Symbolic Mathematics Finally Yields to Neural Networks

After translating some of math’s complicated equations, researchers have created an AI system that they hope will answer even bigger questions.

More than 70 years ago, researchers at the forefront of artificial intelligence research introduced neural networks as a revolutionary way to think about how the brain works. In the human brain, networks of billions of connected neurons make sense of sensory data, allowing us to learn from experience. Artificial neural networks can also filter huge amounts of data through connected layers to make predictions and recognize patterns, following rules they taught themselves.

By now, people treat neural networks as a kind of AI panacea, capable of solving tech challenges that can be restated as a problem of pattern recognition. They provide natural-sounding language translation. Photo apps use them to recognize and categorize recurrent faces in your collection. And programs driven by neural nets have defeated the world’s best players at games including Go and chess.
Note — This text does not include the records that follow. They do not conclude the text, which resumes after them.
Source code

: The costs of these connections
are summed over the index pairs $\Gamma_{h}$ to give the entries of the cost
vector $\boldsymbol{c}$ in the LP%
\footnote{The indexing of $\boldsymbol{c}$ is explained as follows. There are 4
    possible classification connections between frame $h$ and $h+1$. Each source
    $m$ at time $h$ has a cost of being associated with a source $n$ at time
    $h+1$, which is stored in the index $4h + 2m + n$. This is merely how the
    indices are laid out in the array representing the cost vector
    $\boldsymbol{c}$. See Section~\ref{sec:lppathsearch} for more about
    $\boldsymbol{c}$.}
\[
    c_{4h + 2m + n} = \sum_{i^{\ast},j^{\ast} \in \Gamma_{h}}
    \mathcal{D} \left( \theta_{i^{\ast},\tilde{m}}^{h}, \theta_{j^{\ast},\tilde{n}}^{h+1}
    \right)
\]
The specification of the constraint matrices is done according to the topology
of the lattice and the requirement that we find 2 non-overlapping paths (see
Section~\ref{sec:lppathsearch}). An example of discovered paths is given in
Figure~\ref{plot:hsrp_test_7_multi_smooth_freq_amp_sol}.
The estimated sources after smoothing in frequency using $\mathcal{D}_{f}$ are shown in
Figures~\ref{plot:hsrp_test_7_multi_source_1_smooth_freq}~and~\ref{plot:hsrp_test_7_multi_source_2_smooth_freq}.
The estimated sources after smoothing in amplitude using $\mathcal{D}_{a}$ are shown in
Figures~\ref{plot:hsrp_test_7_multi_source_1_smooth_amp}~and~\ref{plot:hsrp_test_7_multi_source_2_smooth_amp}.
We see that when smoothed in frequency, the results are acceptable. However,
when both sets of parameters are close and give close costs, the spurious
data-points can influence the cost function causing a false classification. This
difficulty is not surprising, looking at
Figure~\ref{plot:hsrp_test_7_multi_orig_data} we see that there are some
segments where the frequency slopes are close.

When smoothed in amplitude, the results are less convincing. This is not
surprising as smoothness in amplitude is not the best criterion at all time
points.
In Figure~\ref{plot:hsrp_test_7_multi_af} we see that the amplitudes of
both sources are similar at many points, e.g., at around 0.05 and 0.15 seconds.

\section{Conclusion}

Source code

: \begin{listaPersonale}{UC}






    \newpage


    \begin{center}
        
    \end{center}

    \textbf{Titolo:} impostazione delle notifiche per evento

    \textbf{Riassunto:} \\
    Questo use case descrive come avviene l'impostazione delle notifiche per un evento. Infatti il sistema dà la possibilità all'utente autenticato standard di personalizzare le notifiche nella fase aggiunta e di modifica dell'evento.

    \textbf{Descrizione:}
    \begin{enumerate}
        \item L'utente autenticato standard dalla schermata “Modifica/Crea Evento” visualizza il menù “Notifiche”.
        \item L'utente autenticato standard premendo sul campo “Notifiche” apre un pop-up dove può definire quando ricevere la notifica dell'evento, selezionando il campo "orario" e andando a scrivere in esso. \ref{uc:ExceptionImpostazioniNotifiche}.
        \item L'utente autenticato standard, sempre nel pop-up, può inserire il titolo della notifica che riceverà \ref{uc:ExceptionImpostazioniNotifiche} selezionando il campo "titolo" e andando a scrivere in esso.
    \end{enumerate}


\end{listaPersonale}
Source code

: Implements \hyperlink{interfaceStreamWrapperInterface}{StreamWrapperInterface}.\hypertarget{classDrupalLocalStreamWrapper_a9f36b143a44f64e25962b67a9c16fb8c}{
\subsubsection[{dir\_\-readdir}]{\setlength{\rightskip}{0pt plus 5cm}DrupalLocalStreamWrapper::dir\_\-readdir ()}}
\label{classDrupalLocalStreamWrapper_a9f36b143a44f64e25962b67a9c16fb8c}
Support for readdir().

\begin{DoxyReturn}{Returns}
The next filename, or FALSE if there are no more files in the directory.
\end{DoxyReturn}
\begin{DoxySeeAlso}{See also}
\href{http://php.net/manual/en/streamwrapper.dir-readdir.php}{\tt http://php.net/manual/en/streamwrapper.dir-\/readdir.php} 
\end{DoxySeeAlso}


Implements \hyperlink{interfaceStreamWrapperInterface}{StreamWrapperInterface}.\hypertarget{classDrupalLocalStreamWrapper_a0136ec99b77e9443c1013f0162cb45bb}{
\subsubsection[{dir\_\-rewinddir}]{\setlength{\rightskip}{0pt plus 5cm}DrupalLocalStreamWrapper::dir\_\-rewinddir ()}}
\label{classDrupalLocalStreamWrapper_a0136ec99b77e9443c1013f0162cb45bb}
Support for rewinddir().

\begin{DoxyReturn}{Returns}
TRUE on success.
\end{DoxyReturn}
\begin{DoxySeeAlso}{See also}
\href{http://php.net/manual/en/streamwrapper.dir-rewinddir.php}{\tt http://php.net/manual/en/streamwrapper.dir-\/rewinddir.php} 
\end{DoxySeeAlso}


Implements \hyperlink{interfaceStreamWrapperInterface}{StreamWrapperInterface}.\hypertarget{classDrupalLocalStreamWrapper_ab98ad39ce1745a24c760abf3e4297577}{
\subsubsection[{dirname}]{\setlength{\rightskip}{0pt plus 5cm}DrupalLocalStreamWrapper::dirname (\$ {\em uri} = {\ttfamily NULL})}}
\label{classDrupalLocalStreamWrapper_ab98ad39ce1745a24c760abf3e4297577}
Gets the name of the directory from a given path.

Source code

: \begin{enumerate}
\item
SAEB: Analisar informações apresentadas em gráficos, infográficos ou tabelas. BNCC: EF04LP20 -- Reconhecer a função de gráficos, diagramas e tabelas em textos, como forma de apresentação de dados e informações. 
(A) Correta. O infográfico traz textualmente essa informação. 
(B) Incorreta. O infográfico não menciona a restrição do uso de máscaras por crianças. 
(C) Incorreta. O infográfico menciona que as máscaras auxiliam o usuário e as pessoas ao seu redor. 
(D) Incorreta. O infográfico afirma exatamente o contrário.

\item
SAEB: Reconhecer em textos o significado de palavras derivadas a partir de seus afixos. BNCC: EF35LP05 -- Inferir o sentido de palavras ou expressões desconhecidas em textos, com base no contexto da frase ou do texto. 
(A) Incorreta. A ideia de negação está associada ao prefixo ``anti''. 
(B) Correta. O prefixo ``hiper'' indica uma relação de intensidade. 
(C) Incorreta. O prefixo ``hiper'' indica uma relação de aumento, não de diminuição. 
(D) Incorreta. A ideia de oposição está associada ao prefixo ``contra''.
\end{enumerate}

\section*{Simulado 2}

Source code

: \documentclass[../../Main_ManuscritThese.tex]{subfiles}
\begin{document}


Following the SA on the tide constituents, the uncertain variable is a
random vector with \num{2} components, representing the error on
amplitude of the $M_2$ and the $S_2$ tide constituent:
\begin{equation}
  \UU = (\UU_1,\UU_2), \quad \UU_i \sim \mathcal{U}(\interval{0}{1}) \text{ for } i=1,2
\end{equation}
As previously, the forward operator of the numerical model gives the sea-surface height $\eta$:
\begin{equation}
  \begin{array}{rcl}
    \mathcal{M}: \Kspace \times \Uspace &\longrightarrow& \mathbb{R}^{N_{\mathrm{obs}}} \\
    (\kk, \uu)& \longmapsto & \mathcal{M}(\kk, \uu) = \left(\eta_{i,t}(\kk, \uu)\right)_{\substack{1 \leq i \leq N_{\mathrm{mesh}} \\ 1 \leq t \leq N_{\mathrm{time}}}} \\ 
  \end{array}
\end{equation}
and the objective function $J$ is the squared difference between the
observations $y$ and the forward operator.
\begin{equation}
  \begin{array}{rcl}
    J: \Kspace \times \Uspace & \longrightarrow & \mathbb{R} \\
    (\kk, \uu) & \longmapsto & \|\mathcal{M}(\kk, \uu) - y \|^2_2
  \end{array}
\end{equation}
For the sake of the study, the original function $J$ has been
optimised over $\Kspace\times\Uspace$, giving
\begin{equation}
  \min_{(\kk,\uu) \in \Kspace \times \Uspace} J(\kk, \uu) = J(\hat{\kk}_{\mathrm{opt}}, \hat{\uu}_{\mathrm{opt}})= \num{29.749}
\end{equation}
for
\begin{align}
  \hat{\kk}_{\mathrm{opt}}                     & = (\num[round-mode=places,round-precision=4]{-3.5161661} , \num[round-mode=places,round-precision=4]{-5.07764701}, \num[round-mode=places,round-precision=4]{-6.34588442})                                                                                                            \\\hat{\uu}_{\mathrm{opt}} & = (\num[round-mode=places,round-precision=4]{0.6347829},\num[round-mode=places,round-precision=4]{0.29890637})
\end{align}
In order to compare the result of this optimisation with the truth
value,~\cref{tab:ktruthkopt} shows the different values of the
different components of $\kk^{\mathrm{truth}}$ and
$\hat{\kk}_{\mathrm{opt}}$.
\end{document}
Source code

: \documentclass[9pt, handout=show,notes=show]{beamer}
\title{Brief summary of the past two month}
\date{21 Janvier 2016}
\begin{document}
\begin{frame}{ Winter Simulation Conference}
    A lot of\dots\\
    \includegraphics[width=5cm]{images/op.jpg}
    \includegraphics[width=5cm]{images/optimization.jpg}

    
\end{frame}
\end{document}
However, neural networks have always lagged in one conspicuous area: solving difficult symbolic math problems. These include the hallmarks of calculus courses, like integrals or ordinary differential equations. The hurdles arise from the nature of mathematics itself, which demands precise solutions. Neural nets instead tend to excel at probability. They learn to recognize patterns — which Spanish translation sounds best, or what your face looks like — and can generate new ones.